Exercise brief:
Answer with the exact lines of the following material from the one containing "n_\kappa n_e, \\" through the one containing "considered here.", both end lines included.

Input records:
▶
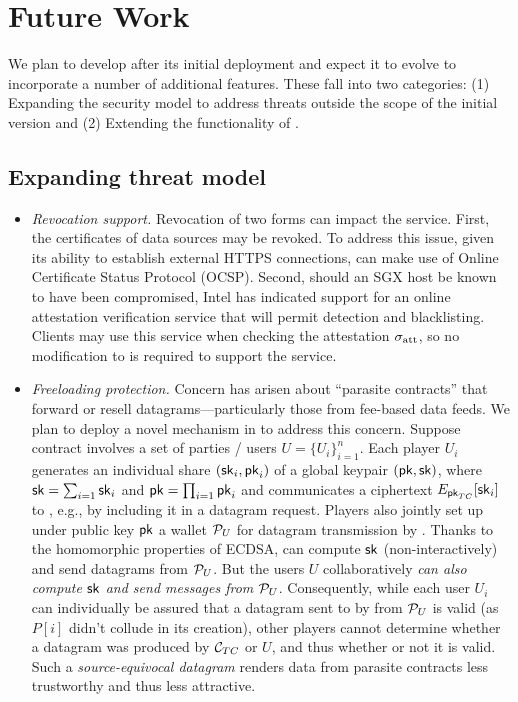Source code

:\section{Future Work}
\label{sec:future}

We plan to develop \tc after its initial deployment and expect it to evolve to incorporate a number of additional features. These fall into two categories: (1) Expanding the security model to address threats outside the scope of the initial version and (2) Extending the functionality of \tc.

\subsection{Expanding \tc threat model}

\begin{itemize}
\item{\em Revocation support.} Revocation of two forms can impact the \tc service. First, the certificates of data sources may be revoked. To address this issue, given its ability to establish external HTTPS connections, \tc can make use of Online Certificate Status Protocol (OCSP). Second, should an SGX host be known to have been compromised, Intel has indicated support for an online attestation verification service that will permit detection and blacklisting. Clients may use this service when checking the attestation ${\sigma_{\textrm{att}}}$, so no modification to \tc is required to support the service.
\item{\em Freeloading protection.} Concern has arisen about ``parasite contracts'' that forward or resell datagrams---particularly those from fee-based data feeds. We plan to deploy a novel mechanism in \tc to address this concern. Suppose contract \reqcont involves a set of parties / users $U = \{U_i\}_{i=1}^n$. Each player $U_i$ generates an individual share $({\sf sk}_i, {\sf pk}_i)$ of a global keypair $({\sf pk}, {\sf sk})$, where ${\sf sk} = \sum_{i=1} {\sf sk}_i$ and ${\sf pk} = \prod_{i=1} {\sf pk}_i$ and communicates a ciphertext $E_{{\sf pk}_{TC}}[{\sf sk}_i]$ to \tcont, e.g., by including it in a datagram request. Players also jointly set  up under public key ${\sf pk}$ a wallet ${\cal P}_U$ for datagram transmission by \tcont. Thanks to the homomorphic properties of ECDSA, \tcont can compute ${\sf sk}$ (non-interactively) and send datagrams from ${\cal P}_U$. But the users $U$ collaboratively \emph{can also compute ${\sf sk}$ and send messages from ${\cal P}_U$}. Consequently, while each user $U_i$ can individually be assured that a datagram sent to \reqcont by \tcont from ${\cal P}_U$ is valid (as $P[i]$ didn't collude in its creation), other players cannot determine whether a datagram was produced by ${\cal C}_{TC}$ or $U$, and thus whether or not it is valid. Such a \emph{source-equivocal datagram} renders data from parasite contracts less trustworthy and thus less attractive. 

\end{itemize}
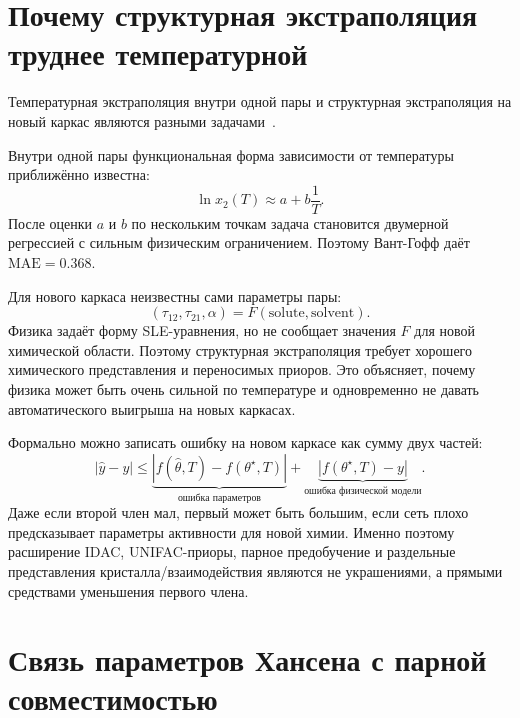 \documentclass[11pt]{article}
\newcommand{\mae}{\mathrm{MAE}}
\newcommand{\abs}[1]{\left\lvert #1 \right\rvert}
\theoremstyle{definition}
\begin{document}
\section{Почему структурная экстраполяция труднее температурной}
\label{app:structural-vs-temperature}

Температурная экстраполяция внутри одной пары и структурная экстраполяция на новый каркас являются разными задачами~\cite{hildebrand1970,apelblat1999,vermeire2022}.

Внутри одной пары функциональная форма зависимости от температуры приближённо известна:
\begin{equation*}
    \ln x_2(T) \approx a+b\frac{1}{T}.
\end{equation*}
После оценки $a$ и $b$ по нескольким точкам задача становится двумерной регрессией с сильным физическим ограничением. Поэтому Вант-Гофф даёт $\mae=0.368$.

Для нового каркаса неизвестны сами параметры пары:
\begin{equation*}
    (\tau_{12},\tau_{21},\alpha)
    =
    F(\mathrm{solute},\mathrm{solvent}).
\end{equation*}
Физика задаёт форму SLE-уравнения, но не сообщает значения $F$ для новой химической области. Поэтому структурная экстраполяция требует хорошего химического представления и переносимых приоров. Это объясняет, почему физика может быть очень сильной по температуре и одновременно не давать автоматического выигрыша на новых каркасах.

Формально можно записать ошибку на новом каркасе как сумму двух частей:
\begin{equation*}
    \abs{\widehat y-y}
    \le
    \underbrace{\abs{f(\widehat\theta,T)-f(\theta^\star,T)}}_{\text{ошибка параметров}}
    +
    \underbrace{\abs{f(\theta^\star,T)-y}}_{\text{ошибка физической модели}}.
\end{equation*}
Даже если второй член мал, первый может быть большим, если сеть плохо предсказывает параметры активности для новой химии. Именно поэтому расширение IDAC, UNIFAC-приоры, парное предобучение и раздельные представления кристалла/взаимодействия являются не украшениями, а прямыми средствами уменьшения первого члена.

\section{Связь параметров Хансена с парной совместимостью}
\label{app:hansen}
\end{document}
◀
▶
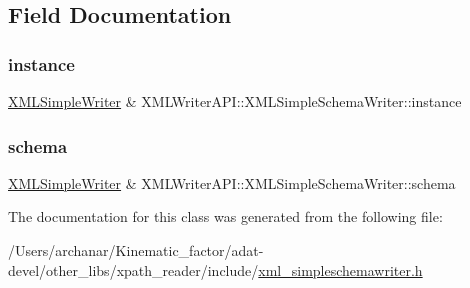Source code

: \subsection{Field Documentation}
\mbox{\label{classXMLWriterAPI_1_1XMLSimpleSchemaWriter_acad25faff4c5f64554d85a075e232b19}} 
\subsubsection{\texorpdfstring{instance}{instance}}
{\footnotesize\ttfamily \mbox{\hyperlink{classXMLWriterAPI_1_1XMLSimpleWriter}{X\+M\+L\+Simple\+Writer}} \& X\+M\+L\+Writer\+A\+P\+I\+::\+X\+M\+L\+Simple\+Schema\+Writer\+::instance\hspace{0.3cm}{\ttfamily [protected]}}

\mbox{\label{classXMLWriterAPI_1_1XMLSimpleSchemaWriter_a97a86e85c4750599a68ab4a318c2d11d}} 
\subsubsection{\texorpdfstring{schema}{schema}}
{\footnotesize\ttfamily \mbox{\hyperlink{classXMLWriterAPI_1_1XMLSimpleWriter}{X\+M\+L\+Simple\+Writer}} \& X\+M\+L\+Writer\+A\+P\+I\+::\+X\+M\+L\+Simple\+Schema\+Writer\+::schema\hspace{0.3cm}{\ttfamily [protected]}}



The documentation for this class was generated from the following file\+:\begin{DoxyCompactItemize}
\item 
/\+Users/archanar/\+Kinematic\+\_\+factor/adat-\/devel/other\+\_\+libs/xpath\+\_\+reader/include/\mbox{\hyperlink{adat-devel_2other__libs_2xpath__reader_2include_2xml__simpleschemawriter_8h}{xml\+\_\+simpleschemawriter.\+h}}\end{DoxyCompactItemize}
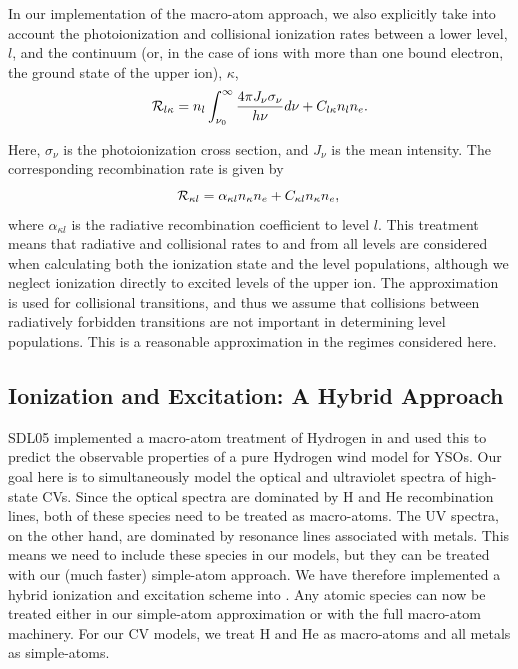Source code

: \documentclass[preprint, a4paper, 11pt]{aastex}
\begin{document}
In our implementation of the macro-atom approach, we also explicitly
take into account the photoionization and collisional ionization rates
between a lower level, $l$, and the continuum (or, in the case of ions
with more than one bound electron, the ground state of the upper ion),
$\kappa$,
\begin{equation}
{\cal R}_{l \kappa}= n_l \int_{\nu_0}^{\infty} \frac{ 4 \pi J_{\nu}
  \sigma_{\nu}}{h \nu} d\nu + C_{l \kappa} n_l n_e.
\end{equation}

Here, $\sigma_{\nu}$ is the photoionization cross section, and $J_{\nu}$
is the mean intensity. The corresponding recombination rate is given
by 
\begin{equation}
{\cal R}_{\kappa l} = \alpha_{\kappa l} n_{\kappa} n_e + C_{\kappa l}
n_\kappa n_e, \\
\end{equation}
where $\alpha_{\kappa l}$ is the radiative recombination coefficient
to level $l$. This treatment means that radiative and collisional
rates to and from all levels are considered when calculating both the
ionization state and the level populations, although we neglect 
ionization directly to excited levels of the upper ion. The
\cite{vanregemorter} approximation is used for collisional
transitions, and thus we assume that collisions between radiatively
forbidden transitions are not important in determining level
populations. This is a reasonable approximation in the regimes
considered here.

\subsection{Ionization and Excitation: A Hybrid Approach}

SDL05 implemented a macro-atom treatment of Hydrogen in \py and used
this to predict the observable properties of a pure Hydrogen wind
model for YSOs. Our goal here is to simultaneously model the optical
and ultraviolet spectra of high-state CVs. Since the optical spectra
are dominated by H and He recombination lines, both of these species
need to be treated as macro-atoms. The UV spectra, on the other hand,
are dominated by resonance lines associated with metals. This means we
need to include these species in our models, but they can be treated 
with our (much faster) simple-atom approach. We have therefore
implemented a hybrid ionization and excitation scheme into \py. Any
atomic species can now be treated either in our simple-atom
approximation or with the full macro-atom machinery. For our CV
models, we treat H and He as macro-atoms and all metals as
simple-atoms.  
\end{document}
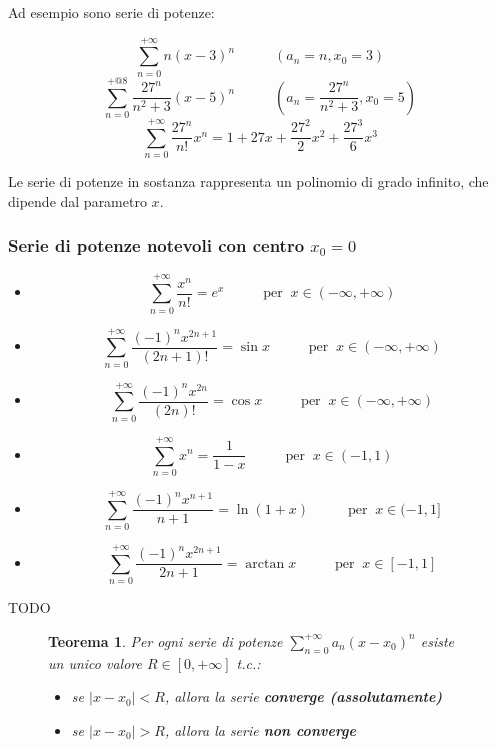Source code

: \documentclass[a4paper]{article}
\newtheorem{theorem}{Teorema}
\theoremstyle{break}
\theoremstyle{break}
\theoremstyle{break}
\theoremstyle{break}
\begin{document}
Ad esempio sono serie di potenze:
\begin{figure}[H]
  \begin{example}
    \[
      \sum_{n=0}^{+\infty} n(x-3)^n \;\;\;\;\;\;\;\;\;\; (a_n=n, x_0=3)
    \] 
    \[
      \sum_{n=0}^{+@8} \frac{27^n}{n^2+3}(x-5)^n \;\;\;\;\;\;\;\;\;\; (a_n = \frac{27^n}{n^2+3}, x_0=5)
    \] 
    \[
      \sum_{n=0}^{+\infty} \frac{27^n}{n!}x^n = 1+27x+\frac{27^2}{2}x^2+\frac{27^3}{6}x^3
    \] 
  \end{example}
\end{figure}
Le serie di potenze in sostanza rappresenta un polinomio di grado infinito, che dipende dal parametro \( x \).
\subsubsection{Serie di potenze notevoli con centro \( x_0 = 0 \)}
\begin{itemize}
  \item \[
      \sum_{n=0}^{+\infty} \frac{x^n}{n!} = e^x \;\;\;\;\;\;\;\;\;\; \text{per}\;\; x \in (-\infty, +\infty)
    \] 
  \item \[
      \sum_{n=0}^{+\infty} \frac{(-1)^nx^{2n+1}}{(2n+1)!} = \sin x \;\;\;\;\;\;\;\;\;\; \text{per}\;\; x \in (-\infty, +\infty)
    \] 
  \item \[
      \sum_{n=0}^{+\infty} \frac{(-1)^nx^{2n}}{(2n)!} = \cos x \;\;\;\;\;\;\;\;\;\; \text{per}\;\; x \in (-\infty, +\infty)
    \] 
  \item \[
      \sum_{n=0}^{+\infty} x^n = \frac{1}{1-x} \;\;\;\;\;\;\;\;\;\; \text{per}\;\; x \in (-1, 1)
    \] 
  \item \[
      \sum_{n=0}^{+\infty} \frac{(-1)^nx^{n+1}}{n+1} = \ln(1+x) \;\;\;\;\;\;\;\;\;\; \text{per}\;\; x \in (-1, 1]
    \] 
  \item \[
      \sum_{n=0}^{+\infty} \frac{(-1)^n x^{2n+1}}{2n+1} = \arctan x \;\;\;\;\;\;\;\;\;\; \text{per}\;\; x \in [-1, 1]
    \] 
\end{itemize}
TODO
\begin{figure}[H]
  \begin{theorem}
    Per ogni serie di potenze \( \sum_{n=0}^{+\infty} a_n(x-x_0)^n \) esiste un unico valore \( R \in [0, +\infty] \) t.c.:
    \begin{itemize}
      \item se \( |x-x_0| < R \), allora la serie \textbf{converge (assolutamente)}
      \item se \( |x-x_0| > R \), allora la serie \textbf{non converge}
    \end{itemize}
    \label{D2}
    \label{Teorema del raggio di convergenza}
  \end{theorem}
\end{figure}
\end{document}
◀
Exercise answer:
n_\kappa n_e, \\
\end{equation}
where $\alpha_{\kappa l}$ is the radiative recombination coefficient
to level $l$. This treatment means that radiative and collisional
rates to and from all levels are considered when calculating both the
ionization state and the level populations, although we neglect 
ionization directly to excited levels of the upper ion. The
\cite{vanregemorter} approximation is used for collisional
transitions, and thus we assume that collisions between radiatively
forbidden transitions are not important in determining level
populations. This is a reasonable approximation in the regimes
considered here.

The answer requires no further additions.